El mayor regalo que puedes ofrecer a otras personas es renunciar a la urgencia de cambiar las emociones que sienten hoy.
Por Ana Paula Chávez (@anapaulachavezc)
Por supervivencia, los seres humanos nos alejamos del dolor y nos acercamos al placer. No es cosa rara que cuando sufrimos o vemos sufrir, intentamos evitarlo o distanciarnos de esas sensaciones molestas, del desagrado de no poder hacer nada más que “sentirnos mal”.
Con el tiempo y las nuevas generaciones, sumado al acceso a información en salud mental, ese primer instinto invalidante ha ido virando hacia algo así: “te entiendo, pero…”, “¿y si ves este otro lado del tema?”, “piensa en positivo”. En el intento de escucharnos, nos seguimos minimizando. Parece que escuchamos, pero en realidad seguimos intentando alejarnos del malestar.
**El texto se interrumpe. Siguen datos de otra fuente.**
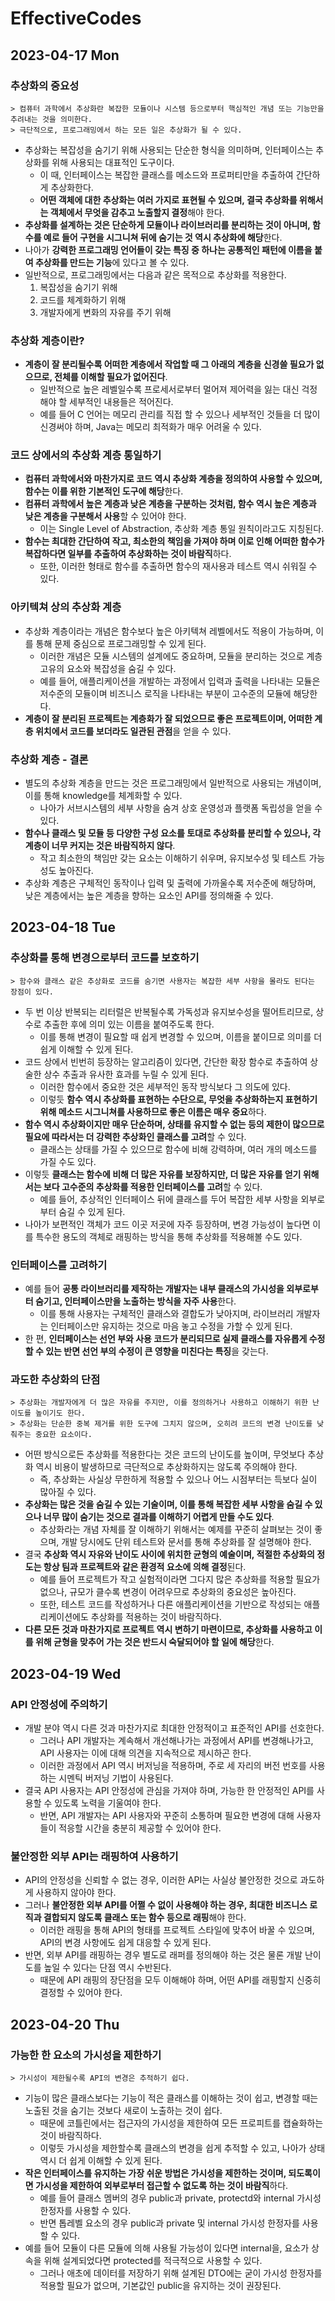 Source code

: # EffectiveCodes
## 2023-04-17 Mon
### 추상화의 중요성 
```
> 컴퓨터 과학에서 추상화란 복잡한 모듈이나 시스템 등으로부터 핵심적인 개념 또는 기능만을 추려내는 것을 의미한다.
> 극단적으로, 프로그래밍에서 하는 모든 일은 추상화가 될 수 있다.
```
* 추상화는 복잡성을 숨기기 위해 사용되는 단순한 형식을 의미하며, 인터페이스는 추상화를 위해 사용되는 대표적인 도구이다.
  * 이 때, 인터페이스는 복잡한 클래스를 메소드와 프로퍼티만을 추출하여 간단하게 추상화한다.
  * **어떤 객체에 대한 추상화는 여러 가지로 표현될 수 있으며, 결국 추상화를 위해서는 객체에서 무엇을 감추고 노출할지 결정**해야 한다.
* **추상화를 설계하는 것은 단순하게 모듈이나 라이브러리를 분리하는 것이 아니며, 함수를 예로 들어 구현을 시그니쳐 뒤에 숨기는 것 역시 추상화에 해당**한다.
* 나아가 **강력한 프로그래밍 언어들이 갖는 특징 중 하나는 공통적인 패턴에 이름을 붙여 추상화를 만드는 기능**에 있다고 볼 수 있다.
* 일반적으로, 프로그래밍에서는 다음과 같은 목적으로 추상화를 적용한다.
  1. 복잡성을 숨기기 위해
  2. 코드를 체계화하기 위해
  3. 개발자에게 변화의 자유를 주기 위해

### 추상화 계층이란?
* **계층이 잘 분리될수록 어떠한 계층에서 작업할 때 그 아래의 계층을 신경쓸 필요가 없으므로, 전체를 이해할 필요가 없어진다**.
  * 일반적으로 높은 레벨일수록 프로세서로부터 멀어져 제어력을 잃는 대신 걱정해야 할 세부적인 내용들은 적어진다.
  * 예를 들어 C 언어는 메모리 관리를 직접 할 수 있으나 세부적인 것들을 더 많이 신경써야 하며, Java는 메모리 최적화가 매우 어려울 수 있다.

### 코드 상에서의 추상화 계층 통일하기
* **컴퓨터 과학에서와 마찬가지로 코드 역시 추상화 계층을 정의하여 사용할 수 있으며, 함수는 이를 위한 기본적인 도구에 해당**한다.
* **컴퓨터 과학에서 높은 계층과 낮은 계층을 구분하는 것처럼, 함수 역시 높은 계층과 낮은 계층을 구분해서 사용**할 수 있어야 한다.
  * 이는 Single Level of Abstraction, 추상화 계층 통일 원칙이라고도 지칭된다.
* **함수는 최대한 간단하여 작고, 최소한의 책임을 가져야 하며 이로 인해 어떠한 함수가 복잡하다면 일부를 추출하여 추상화하는 것이 바람직**하다.
  * 또한, 이러한 형태로 함수를 추출하면 함수의 재사용과 테스트 역시 쉬워질 수 있다.

### 아키텍쳐 상의 추상화 계층
* 추상화 계층이라는 개념은 함수보다 높은 아키텍쳐 레벨에서도 적용이 가능하며, 이를 통해 문제 중심으로 프로그래밍할 수 있게 된다.
  * 이러한 개념은 모듈 시스템의 설계에도 중요하며, 모듈을 분리하는 것으로 계층 고유의 요소와 복잡성을 숨길 수 있다.
  * 예를 들어, 애플리케이션을 개발하는 과정에서 입력과 출력을 나타내는 모듈은 저수준의 모듈이며 비즈니스 로직을 나타내는 부분이 고수준의 모듈에 해당한다.
* **계층이 잘 분리된 프로젝트는 계층화가 잘 되었으므로 좋은 프로젝트이며, 어떠한 계층 위치에서 코드를 보더라도 일관된 관점**을 얻을 수 있다.

### 추상화 계층 - 결론
* 별도의 추상화 계층을 만드는 것은 프로그래밍에서 일반적으로 사용되는 개념이며, 이를 통해 knowledge를 체계화할 수 있다.
  * 나아가 서브시스템의 세부 사항을 숨겨 상호 운영성과 플랫폼 독립성을 얻을 수 있다.
* **함수나 클래스 및 모듈 등 다양한 구성 요소를 토대로 추상화를 분리할 수 있으나, 각 계층이 너무 커지는 것은 바람직하지 않다**.
  * 작고 최소한의 책임만 갖는 요소는 이해하기 쉬우며, 유지보수성 및 테스트 가능성도 높아진다.
* 추상화 계층은 구체적인 동작이나 입력 및 출력에 가까울수록 저수준에 해당하며, 낮은 계층에서는 높은 계층을 향하는 요소인 API를 정의해줄 수 있다.

## 2023-04-18 Tue
### 추상화를 통해 변경으로부터 코드를 보호하기 
```
> 함수와 클래스 같은 추상화로 코드를 숨기면 사용자는 복잡한 세부 사항을 몰라도 된다는 장점이 있다.
```
* 두 번 이상 반복되는 리터럴은 반복될수록 가독성과 유지보수성을 떨어트리므로, 상수로 추출한 후에 의미 있는 이름을 붙여주도록 한다.
  * 이를 통해 변경이 필요할 때 쉽게 변경할 수 있으며, 이름을 붙이므로 의미를 더 쉽게 이해할 수 있게 된다.
* 코드 상에서 빈번히 등장하는 알고리즘이 있다면, 간단한 확장 함수로 추출하여 상술한 상수 추출과 유사한 효과를 누릴 수 있게 된다.
  * 이러한 함수에서 중요한 것은 세부적인 동작 방식보다 그 의도에 있다.
  * 이렇듯 **함수 역시 추상화를 표현하는 수단으로, 무엇을 추상화하는지 표현하기 위해 메소드 시그니쳐를 사용하므로 좋은 이름은 매우 중요**하다.
* **함수 역시 추상화이지만 매우 단순하며, 상태를 유지할 수 없는 등의 제한이 많으므로 필요에 따라서는 더 강력한 추상화인 클래스를 고려**할 수 있다.
  * 클래스는 상태를 가질 수 있으므로 함수에 비해 강력하며, 여러 개의 메소드를 가질 수도 있다.
* 이렇듯 **클래스는 함수에 비해 더 많은 자유를 보장하지만, 더 많은 자유를 얻기 위해서는 보다 고수준의 추상화를 적용한 인터페이스를 고려**할 수 있다.
  * 예를 들어, 추상적인 인터페이스 뒤에 클래스를 두어 복잡한 세부 사항을 외부로부터 숨길 수 있게 된다.
* 나아가 보편적인 객체가 코드 이곳 저곳에 자주 등장하며, 변경 가능성이 높다면 이를 특수한 용도의 객체로 래핑하는 방식을 통해 추상화를 적용해볼 수도 있다. 

### 인터페이스를 고려하기
* 예를 들어 **공통 라이브러리를 제작하는 개발자는 내부 클래스의 가시성을 외부로부터 숨기고, 인터페이스만을 노출하는 방식을 자주 사용**한다.
  * 이를 통해 사용자는 구체적인 클래스와 결합도가 낮아지며, 라이브러리 개발자는 인터페이스만 유지하는 것으로 마음 놓고 수정을 가할 수 있게 된다.
* 한 편, **인터페이스는 선언 부와 사용 코드가 분리되므로 실제 클래스를 자유롭게 수정할 수 있는 반면 선언 부의 수정이 큰 영향을 미친다는 특징**을 갖는다.

### 과도한 추상화의 단점
```
> 추상화는 개발자에게 더 많은 자유를 주지만, 이를 정의하거나 사용하고 이해하기 위한 난이도를 높이기도 한다.
> 추상화는 단순한 중복 제거를 위한 도구에 그치지 않으며, 오히려 코드의 변경 난이도를 낮춰주는 중요한 요소이다.
```
* 어떤 방식으로든 추상화를 적용한다는 것은 코드의 난이도를 높이며, 무엇보다 추상화 역시 비용이 발생하므로 극단적으로 추상화하지는 않도록 주의해야 한다.
  * 즉, 추상화는 사실상 무한하게 적용할 수 있으나 어느 시점부터는 득보다 실이 많아질 수 있다.
* **추상화는 많은 것을 숨길 수 있는 기술이며, 이를 통해 복잡한 세부 사항을 숨길 수 있으나 너무 많이 숨기는 것으로 결과를 이해하기 어렵게 만들 수도 있다**.
  * 추상화라는 개념 자체를 잘 이해하기 위해서는 예제를 꾸준히 살펴보는 것이 좋으며, 개발 당시에도 단위 테스트와 문서를 통해 추상화를 잘 설명해야 한다.
* 결국 **추상화 역시 자유와 난이도 사이에 위치한 균형의 예술이며, 적절한 추상화의 정도는 항상 팀과 프로젝트와 같은 환경적 요소에 의해 결정**된다.
  * 예를 들어 프로젝트가 작고 실험적이라면 그다지 많은 추상화를 적용할 필요가 없으나, 규모가 클수록 변경이 어려우므로 추상화의 중요성은 높아진다.
  * 또한, 테스트 코드를 작성하거나 다른 애플리케이션을 기반으로 작성되는 애플리케이션에도 추상화를 적용하는 것이 바람직하다.
* **다른 모든 것과 마찬가지로 프로젝트 역시 변하기 마련이므로, 추상화를 사용하고 이를 위해 균형을 맞추어 가는 것은 반드시 숙달되어야 할 일에 해당**한다.

## 2023-04-19 Wed
### API 안정성에 주의하기
* 개발 분야 역시 다른 것과 마찬가지로 최대한 안정적이고 표준적인 API를 선호한다.
  * 그러나 API 개발자는 계속해서 개선해나가는 과정에서 API를 변경해나가고, API 사용자는 이에 대해 의견을 지속적으로 제시하곤 한다.
  * 이러한 과정에서 API 역시 버저닝을 적용하며, 주로 세 자리의 버전 번호를 사용하는 시멘틱 버저닝 기법이 사용된다.
* 결국 API 사용자는 API 안정성에 관심을 가져야 하며, 가능한 한 안정적인 API를 사용할 수 있도록 노력을 기울여야 한다.
  * 반면, API 개발자는 API 사용자와 꾸준히 소통하며 필요한 변경에 대해 사용자들이 적응할 시간을 충분히 제공할 수 있어야 한다.

### 불안정한 외부 API는 래핑하여 사용하기
* API의 안정성을 신뢰할 수 없는 경우, 이러한 API는 사실상 불안정한 것으로 과도하게 사용하지 않아야 한다.
* 그러나 **불안정한 외부 API를 어쩔 수 없이 사용해야 하는 경우, 최대한 비즈니스 로직과 결합되지 않도록 클래스 또는 함수 등으로 래핑**해야 한다.
  * 이러한 래핑을 통해 API의 형태를 프로젝트 스타일에 맞추어 바꿀 수 있으며, API의 변경 사항에도 쉽게 대응할 수 있게 된다.
* 반면, 외부 API를 래핑하는 경우 별도로 래퍼를 정의해야 하는 것은 물론 개발 난이도를 높일 수 있다는 단점 역시 수반된다.
  * 때문에 API 래핑의 장단점을 모두 이해해야 하며, 어떤 API를 래핑할지 신중히 결정할 수 있어야 한다.

## 2023-04-20 Thu
### 가능한 한 요소의 가시성을 제한하기
```
> 가시성이 제한될수록 API의 변경은 추적하기 쉽다.
```
* 기능이 많은 클래스보다는 기능이 적은 클래스를 이해하는 것이 쉽고, 변경할 때는 노출된 것을 숨기는 것보다 새로이 노출하는 것이 쉽다.
  * 때문에 코틀린에서는 접근자의 가시성을 제한하여 모든 프로피트를 캡슐화하는 것이 바람직하다.
  * 이렇듯 가시성을 제한할수록 클래스의 변경을 쉽게 추적할 수 있고, 나아가 상태 역시 더 쉽게 이해할 수 있게 된다.
* **작은 인터페이스를 유지하는 가장 쉬운 방법은 가시성을 제한하는 것이며, 되도록이면 가시성을 제한하여 외부로부터 접근할 수 없도록 하는 것이 바람직**하다.
  * 예를 들어 클래스 멤버의 경우 public과 private, protectd와 internal 가시성 한정자를 사용할 수 있다.
  * 반면 톱레벨 요소의 경우 public과 private 및 internal 가시성 한정자를 사용할 수 있다.
* 예를 들어 모듈이 다른 모듈에 의해 사용될 가능성이 있다면 internal을, 요소가 상속을 위해 설계되었다면 protected를 적극적으로 사용할 수 있다.
  * 그러나 애초에 데이터를 저장하기 위해 설계된 DTO에는 굳이 가시성 한정자를 적용할 필요가 없으며, 기본값인 public을 유지하는 것이 권장된다.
Esa tendencia innata a escapar del dolor aún se filtra en nuestras palabras y terminamos generando el efecto contrario. Esa adolescente a la que se le dice que “hay cosas peores” no volverá a confiar en sus padres; esa amiga a la que le decimos “debes superarlo de una vez” guardará un duelo o proceso que podría aligerarse si se llevara compartido.
Y es que la empatía va más allá de la comprensión. Un concepto más acertado sería la sintonización, que demanda que seamos conscientes y deliberados en nuestras interacciones. No es solo escuchar las palabras, es sensibilizarse con la postura, la voz, la expresión, el lenguaje corporal, la sensación completa que me da estar frente a esa exacta persona.
Se podría decir, en otras palabras, que no se trata solo de escuchar con el oído, sino con el corazón. Pero claro, ello implica que uno esté mínimamente conectado consigo mismo, para desde ahí conectar con el otro. Si me cuesta tolerarme cuando no estoy del todo bien, será complejo que pueda tolerar al otro cuando duele, se enoja, se entristece o sencillamente tiene un mal día.Ahí se encuentra nuestro desafío.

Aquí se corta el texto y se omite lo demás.